YOUR OBJECTIVE: Please output exactly the part of the records below that opens with the line containing "koeficient | 0.098 |" and closes with the line containing "Ako môžeme vidieť, celá", both lines included, and nothing else.

INPUT RECORDS:
== == ==

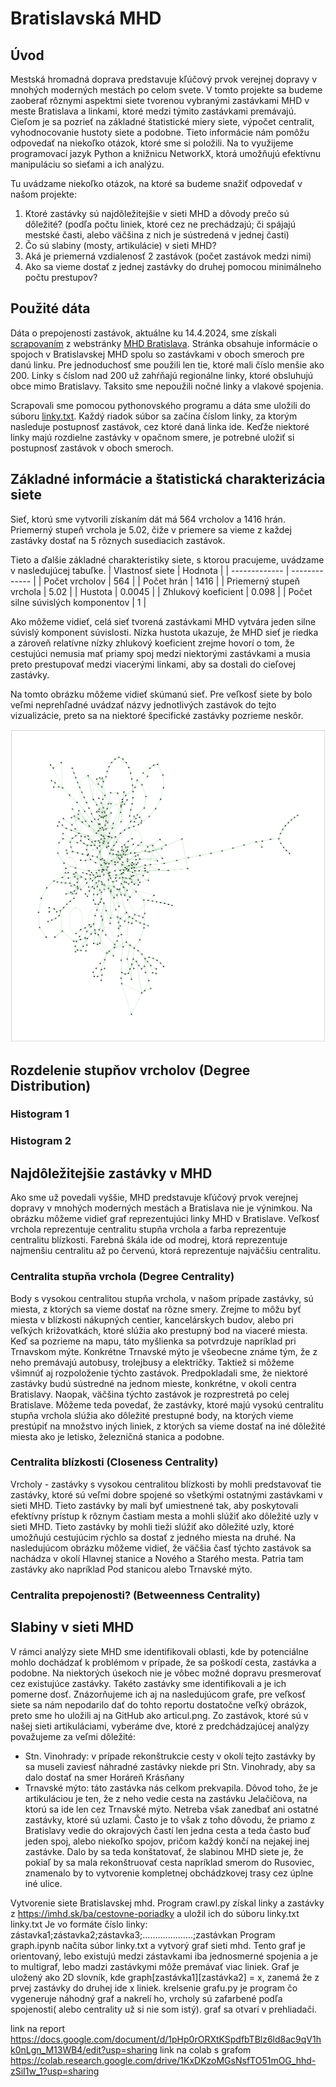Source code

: # Bratislavská MHD

## Úvod
Mestská hromadná doprava predstavuje kľúčový prvok verejnej dopravy v mnohých moderných mestách po celom svete. V tomto projekte sa budeme zaoberať rôznymi aspektmi siete tvorenou vybranými zastávkami MHD v meste Bratislava a linkami, ktoré medzi týmito zastávkami premávajú. Cieľom je sa pozrieť na základné štatistické miery siete, výpočet centralit, vyhodnocovanie hustoty siete a podobne. Tieto informácie nám pomôžu odpovedať na niekoľko otázok, ktoré sme si položili. Na to využijeme programovací jazyk Python a knižnicu NetworkX, ktorá umožňujú efektívnu manipuláciu so sieťami a ich analýzu. 

Tu uvádzame niekoľko otázok, na ktoré sa budeme snažiť odpovedať v našom projekte:

1. Ktoré zastávky sú najdôležitejšie v sieti MHD a dôvody prečo sú dôležité? (podľa počtu liniek, ktoré cez ne prechádzajú; či spájajú mestské časti, alebo väčšina z nich je sústredená v jednej časti) 
2. Čo sú slabiny (mosty, artikulácie) v sieti MHD?
3. Aká je priemerná vzdialenosť 2 zastávok (počet zastávok medzi nimi)
4. Ako sa vieme dostať z jednej zastávky do druhej pomocou minimálneho počtu prestupov? 

## Použité dáta

Dáta o prepojenosti zastávok, aktuálne ku 14.4.2024, sme získali [scrapovaním](crawl.py) z webstránky [MHD Bratislava](https://imhd.sk/ba/). Stránka obsahuje informácie o spojoch v Bratislavskej MHD spolu so zastávkami v oboch smeroch pre danú linku. Pre jednoduchosť sme použili len tie, ktoré mali číslo menšie ako 200. Linky s číslom nad 200 už zahŕňajú regionálne linky, ktoré obsluhujú obce mimo Bratislavy. Taksito sme nepoužili nočné linky a vlakové spojenia.

Scrapovali sme pomocou pythonovského programu a dáta sme uložili do súboru [linky.txt](linky.txt). Každý riadok súbor sa začína číslom linky, za ktorým nasleduje postupnosť zastávok, cez ktoré daná linka ide. Keďže niektoré linky majú rozdielne zastávky v opačnom smere, je potrebné uložiť si postupnosť zastávok v oboch smeroch.

## Základné informácie a štatistická charakterizácia siete

Sieť, ktorú sme vytvorili získaním dát má 564 vrcholov a 1416 hrán. Priemerný stupeň vrchola je 5.02, čiže v priemere sa vieme z každej zastávky dostať na 5 rôznych susediacich zastávok. 

Tieto a ďalšie základné charakteristiky siete, s ktorou pracujeme, uvádzame v nasledujúcej tabuľke.
| Vlastnosť siete  | Hodnota |
| ------------- | ------------- |
| Počet vrcholov | 564  |
| Počet hrán | 1416 |
| Priemerný stupeň vrchola | 5.02  |
| Hustota | 0.0045  |
| Zhlukový koeficient | 0.098 |
| Počet silne súvislých komponentov | 1  |

Ako môžeme vidieť, celá sieť tvorená zastávkami MHD vytvára jeden silne súvislý komponent súvislosti. Nízka hustota ukazuje, že MHD sieť je riedka a zároveň relatívne nízky zhlukový koeficient zrejme hovorí o tom, že cestujúci nemusia mať priamy spoj medzi niektorými zastávkami a musia preto prestupovať medzi viacerými linkami, aby sa dostali do cieľovej zastávky. 

Na tomto obrázku môžeme vidieť skúmanú sieť. Pre veľkosť siete by bolo veľmi neprehľadné uvádzať názvy jednotlivých zastávok do tejto vizualizácie, preto sa na niektoré špecifické zastávky pozrieme neskôr.
<p align="center">
<img src="cely_graf.png" width="600">
</p>

## Rozdelenie stupňov vrcholov (Degree Distribution)

### Histogram 1

### Histogram 2

## Najdôležitejšie zastávky v MHD
Ako sme už povedali vyššie, MHD predstavuje kľúčový prvok verejnej dopravy v mnohých moderných mestách a Bratislava nie je výnimkou. 
Na obrázku môžeme vidieť graf reprezentujúci linky MHD v Bratislave. Veľkosť vrchola reprezentuje centralitu stupňa vrchola a farba reprezentuje centralitu blízkosti. Farebná škála ide od modrej, ktorá reprezentuje najmenšiu centralitu až po červenú, ktorá reprezentuje najväčšiu centralitu.

### Centralita stupňa vrchola (Degree Centrality)
Body s vysokou centralitou stupňa vrchola, v našom prípade zastávky, sú miesta, z ktorých sa vieme dostať na rôzne smery. Zrejme to môžu byť miesta v blízkosti nákupných centier, kancelárskych budov, alebo pri veľkých križovatkách, ktoré slúžia ako prestupný bod na viaceré miesta. Keď sa pozrieme na mapu, táto myšlienka sa potvrdzuje napríklad pri Trnavskom mýte. Konkrétne Trnavské mýto je všeobecne známe tým, že z neho premávajú autobusy, trolejbusy a električky. Taktiež si môžeme všimnúť aj rozpoloženie týchto zastávok. Predpokladali sme, že niektoré zastávky budú sústredné na jednom mieste, konkrétne, v okoli centra Bratislavy. Naopak, väčšina týchto zastávok je rozprestretá po celej Bratislave. Môžeme teda povedať, že zastávky, ktoré majú vysokú centralitu stupňa vrchola slúžia ako dôležité prestupné body, na ktorých vieme prestúpiť na množstvo iných liniek, z ktorých sa vieme dostať na iné dôležité miesta ako je letisko, železničná stanica a podobne. 

### Centralita blízkosti (Closeness Centrality)

Vrcholy - zastávky s vysokou centralitou blízkosti by mohli predstavovať tie zastávky, ktoré sú veľmi dobre spojené so všetkými ostatnými zastávkami v sieti MHD. Tieto zastávky by mali byť umiestnené tak, aby poskytovali efektívny prístup k rôznym častiam mesta a mohli slúžiť ako dôležité uzly v sieti MHD. Tieto zastávky by mohli tieži slúžiť ako dôležité uzly, ktoré umožňujú cestujúcim rýchlo sa dostať z jedného miesta na druhé. Na nasledujúcom obrázku môžeme vidieť, že väčšia časť týchto zastávok sa nachádza v okolí Hlavnej stanice a Nového a Starého mesta. Patria tam zastávky ako napríklad Pod stanicou alebo Trnavské mýto. 

### Centralita prepojenosti? (Betweenness Centrality)

## Slabiny v sieti MHD
V rámci analýzy siete MHD sme identifikovali oblasti, kde by potenciálne mohlo dochádzať k problémom v prípade, že sa poškodí cesta, zastávka a podobne. Na niektorých úsekoch nie je vôbec možné dopravu presmerovať cez existujúce zastávky. Takéto zastávky sme identifikovali a je ich pomerne dosť. Znázorňujeme ich aj na nasledujúcom grafe, pre veľkosť siete sa nám nepodarilo dať do tohto reportu dostatočne veľký obrázok, preto sme ho uložili aj na GitHub ako articul.png. Zo zastávok, ktoré sú v našej sieti artikuláciami, vyberáme dve, ktoré z predchádzajúcej analýzy považujeme za veľmi dôležité:

* Stn. Vinohrady: v prípade rekonštrukcie cesty v okolí tejto zastávky by sa museli zaviesť náhradné zastávky niekde pri Stn. Vinohrady, aby sa dalo dostať na smer Horáreň Krásňany
* Trnavské mýto: táto zastávka nás celkom prekvapila. Dôvod toho, že je artikuláciou je ten, že z neho vedie cesta na zastávku Jelačičova, na ktorú sa ide len cez Trnavské mýto. 
Netreba však zanedbať ani ostatné zastávky, ktoré sú uzlami. Často je to však z toho dôvodu, že priamo z Bratislavy vedie do okrajových častí len jedna cesta a teda často buď jeden spoj, alebo niekoľko spojov, pričom každý končí na nejakej inej zastávke. Dalo by sa teda konštatovať, že slabinou MHD siete je, že pokiaľ by sa mala rekonštruovať cesta napríklad smerom do Rusoviec, znamenalo by to vytvorenie kompletnej obchádzkovej trasy cez úplne iné ulice. 



Vytvorenie siete Bratislavskej mhd.
Program crawl.py získal linky a zastávky z https://imhd.sk/ba/cestovne-poriadky a uložil ich do súboru linky.txt
linky.txt Je vo formáte číslo linky: zástavka1;zástavka2;zástavka3;....................;zastávkan
Program graph.ipynb načíta súbor linky.txt a vytvorý graf sieti mhd.  Tento graf je orientovaný, lebo existujú medzi zástavkami iba jednosmerné spojenia a je to multigraf, lebo madzi zastávkymi môže premávať viac liniek. Graf je uložený ako 2D slovník, kde graph[zastávka1][zastávka2] = x, zanemá že z prvej zastávky do druhej ide x liniek.
krelsenie grafu.py je program čo vygeneruje náhodný graf a nakrelí ho, vrcholy sú zafarbené podľa spojenosti( alebo centrality už si nie som istý). graf sa otvarí v prehliadači.

link na report https://docs.google.com/document/d/1pHp0rORXtKSpdfbTBlz6ld8ac9qV1hk0nLgn_M13WB4/edit?usp=sharing
link na colab s grafom https://colab.research.google.com/drive/1KxDKzoMGsNsfTO51mOG_hhd-zSiI1w_1?usp=sharing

== == ==

TASK SOLUTION:
| Zhlukový koeficient | 0.098 |
| Počet silne súvislých komponentov | 1  |

Ako môžeme vidieť, celá sieť tvorená zastávkami MHD vytvára jeden silne súvislý komponent súvislosti. Nízka hustota ukazuje, že MHD sieť je riedka a zároveň relatívne nízky zhlukový koeficient zrejme hovorí o tom, že cestujúci nemusia mať priamy spoj medzi niektorými zastávkami a musia preto prestupovať medzi viacerými linkami, aby sa dostali do cieľovej zastávky. 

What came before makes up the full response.